1 Een lied Hammaaloth. Uit de diepten roep ik tot U, o HEERE! 2 HEERE! hoor naar mijn stem; laat Uw oren opmerkende zijn op de stem mijner smekingen. 3 Zo Gij, HEERE! de ongerechtigheden gadeslaat; HEERE! wie zal bestaan? 4 Maar bij U is vergeving, opdat Gij gevreesd wordt.
Hoe meer wij in de verdrukking zijn, hoe uitnemender het geloof dat moedig op de Heere vertrouwt, en Hem daarom aanroept, en Hem alleen. Gelovigen kunnen in de diepten van tijdelijke en geestelijke nood verkeren; maar zij zien in zulke gevallen alleen op hun God en zij sporen zichzelf aan vasthoudender en ernstiger te zijn in het gebed dan anders. De diepte van hun ellende brengt de diepten van hun wezen in beroering; en uit de grond van hun hart stijgt een uitermate luide en bittere roep op tot de ene levende en ware God. Als de Heere ons maar wil horen, willen wij het aan Zijn hogere wijsheid overlaten te besluiten of Hij ons zal verhoren of niet.
Het is voor ons gebed beter dat het gehoord wordt dan dat het verhoord wordt. Als de Heere een absolute belofte zou doen dat Hij al onze smeekbeden zou verhoren, zou het weleens meer een vloek dan een zegen kunnen zijn, want het zou de verantwoordelijkheid voor ons leven op onszelf leggen, en wij zouden in een zeer benarde positie terechtkomen. Maar nu hoort de Heere onze verlangens, en dat is genoeg; wij willen dat Hij alleen schenkt wat wij smeken als Zijn oneindige wijsheid ziet dat het voor ons bestwil en tot Zijn eer zou zijn.

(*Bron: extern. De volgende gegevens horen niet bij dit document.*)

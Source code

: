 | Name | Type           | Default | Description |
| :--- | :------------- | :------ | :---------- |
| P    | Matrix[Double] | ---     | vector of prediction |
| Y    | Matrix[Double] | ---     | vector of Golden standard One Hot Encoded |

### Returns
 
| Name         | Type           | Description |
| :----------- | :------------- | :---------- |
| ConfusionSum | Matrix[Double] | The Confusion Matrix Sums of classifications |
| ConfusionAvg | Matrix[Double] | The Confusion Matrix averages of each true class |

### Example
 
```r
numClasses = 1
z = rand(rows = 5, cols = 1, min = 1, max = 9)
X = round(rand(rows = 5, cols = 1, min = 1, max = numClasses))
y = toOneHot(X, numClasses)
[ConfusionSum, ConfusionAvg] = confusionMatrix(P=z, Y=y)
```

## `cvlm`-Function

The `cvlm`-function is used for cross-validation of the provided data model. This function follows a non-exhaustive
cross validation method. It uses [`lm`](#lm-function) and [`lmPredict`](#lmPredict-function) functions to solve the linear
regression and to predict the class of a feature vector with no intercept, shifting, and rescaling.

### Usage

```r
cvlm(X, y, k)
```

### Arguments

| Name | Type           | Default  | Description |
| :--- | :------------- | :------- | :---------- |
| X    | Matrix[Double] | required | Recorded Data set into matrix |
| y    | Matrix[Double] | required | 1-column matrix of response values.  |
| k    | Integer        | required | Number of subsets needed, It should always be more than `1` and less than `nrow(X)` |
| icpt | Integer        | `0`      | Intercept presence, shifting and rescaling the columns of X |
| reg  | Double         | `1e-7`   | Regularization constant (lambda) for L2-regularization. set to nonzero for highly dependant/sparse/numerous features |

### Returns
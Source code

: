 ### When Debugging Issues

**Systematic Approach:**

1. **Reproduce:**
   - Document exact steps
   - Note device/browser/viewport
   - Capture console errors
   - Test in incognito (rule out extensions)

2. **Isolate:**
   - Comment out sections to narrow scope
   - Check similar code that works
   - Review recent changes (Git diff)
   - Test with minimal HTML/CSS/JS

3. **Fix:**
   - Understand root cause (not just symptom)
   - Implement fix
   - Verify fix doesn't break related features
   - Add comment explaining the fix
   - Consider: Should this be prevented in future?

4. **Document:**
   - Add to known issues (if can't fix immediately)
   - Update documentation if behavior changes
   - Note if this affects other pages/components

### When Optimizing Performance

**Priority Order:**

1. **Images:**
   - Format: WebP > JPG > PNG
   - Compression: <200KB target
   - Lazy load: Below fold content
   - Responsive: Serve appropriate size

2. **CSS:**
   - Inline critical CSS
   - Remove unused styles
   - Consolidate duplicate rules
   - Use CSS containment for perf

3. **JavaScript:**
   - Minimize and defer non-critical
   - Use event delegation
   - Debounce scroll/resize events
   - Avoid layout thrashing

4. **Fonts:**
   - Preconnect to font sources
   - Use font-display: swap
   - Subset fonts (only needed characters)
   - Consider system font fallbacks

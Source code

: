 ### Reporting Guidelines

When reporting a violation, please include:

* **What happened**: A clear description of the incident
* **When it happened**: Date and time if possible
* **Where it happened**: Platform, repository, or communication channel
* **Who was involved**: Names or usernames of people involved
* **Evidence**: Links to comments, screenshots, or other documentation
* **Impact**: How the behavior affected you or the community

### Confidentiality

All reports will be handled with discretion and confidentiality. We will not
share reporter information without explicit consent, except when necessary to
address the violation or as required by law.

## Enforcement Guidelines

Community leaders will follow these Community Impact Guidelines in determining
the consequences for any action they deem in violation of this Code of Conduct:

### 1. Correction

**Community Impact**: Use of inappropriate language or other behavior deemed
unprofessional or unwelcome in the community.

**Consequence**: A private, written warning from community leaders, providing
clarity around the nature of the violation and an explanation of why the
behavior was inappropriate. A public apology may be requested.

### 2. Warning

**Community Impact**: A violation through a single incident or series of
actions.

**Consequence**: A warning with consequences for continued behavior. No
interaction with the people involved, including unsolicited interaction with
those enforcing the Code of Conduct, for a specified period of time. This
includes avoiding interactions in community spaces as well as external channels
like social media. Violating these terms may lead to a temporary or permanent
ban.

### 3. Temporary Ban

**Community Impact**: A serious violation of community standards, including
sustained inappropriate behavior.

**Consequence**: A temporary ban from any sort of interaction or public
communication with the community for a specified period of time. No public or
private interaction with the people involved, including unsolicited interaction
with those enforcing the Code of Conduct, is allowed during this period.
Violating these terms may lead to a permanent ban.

Als de Heere, de Alziende, in strikte toepassing van het recht ieder mens rekenschap zou vragen van elke afwijking van hetgeen rechtvaardig is, waar zouden wij dan stuk voor stuk blijven? Zeker, Hij registreert al onze overtredingen; maar Hij handelt nog niet naar het register maar legt het tot een volgende dag terzijde. Als mensen uitsluitend beoordeeld zouden worden op grond van hun werken, wie van ons zou zichzelf dan weten te verdedigen in het gericht van de Heere, en hopen onschuldig te zijn en aangenomen te worden? Jehova, Die alles ziet, en onze Heere is, zal ons beslist ter verantwoording roepen voor die gedachten en woorden en daden die niet geheel stroken met Zijn wet. Als de Heere Jezus er niet was, konden wij dan hopen staande te blijven?
Durven wij Hem te ontmoeten op de geduchte dag van de rekenschap op basis van wet en gerechtigheid? Vrije, volle, soevereine vergeving is in de handen van de grote Koning; het is Zijn exclusieve recht te vergeven, en Hij schept er vreugde in het uit te oefenen. Omdat Zijn wezen genade is, en omdat Hij voorzien heeft in een offer voor de zonde, daarom is er bij Hem vergeving voor allen die tot Hem komen om hun zonden te belijden. De bevoegdheid tot vergeven is permanent bij God aanwezig: Hij heeft vergiffenis binnen handbereik op ditzelfde moment. Als de Heere aan iedereen het recht zou doen geschieden, zou er niemand overblijven om Hem te vrezen. Als iedereen in de vrees voor Zijn verdiende toorn zou leven, zou de wanhoop iedereen ertegen wapenen Hem te vrezen. De genade wijst de weg naar een heilig ontzag voor God, en naar beduchtheid om Hem te grieven.
Overweging:
Er bestaat een algemene misvatting in de wereld, namelijk dat wij des te vrijmoediger mogen zondigen omdat God goedertieren is; maar, mijn ziel, hoed u voor deze misvatting, want Gods goedertierenheid dient daar niet voor; ze wil ons niet vrijmoedig maken, maar ons doen vrezen. Hoe groter Zijn goedertierenheid, hoe groter onze vrees dient te zijn, want er is goedertierenheid bij Hem opdat Hij gevreesd wordt.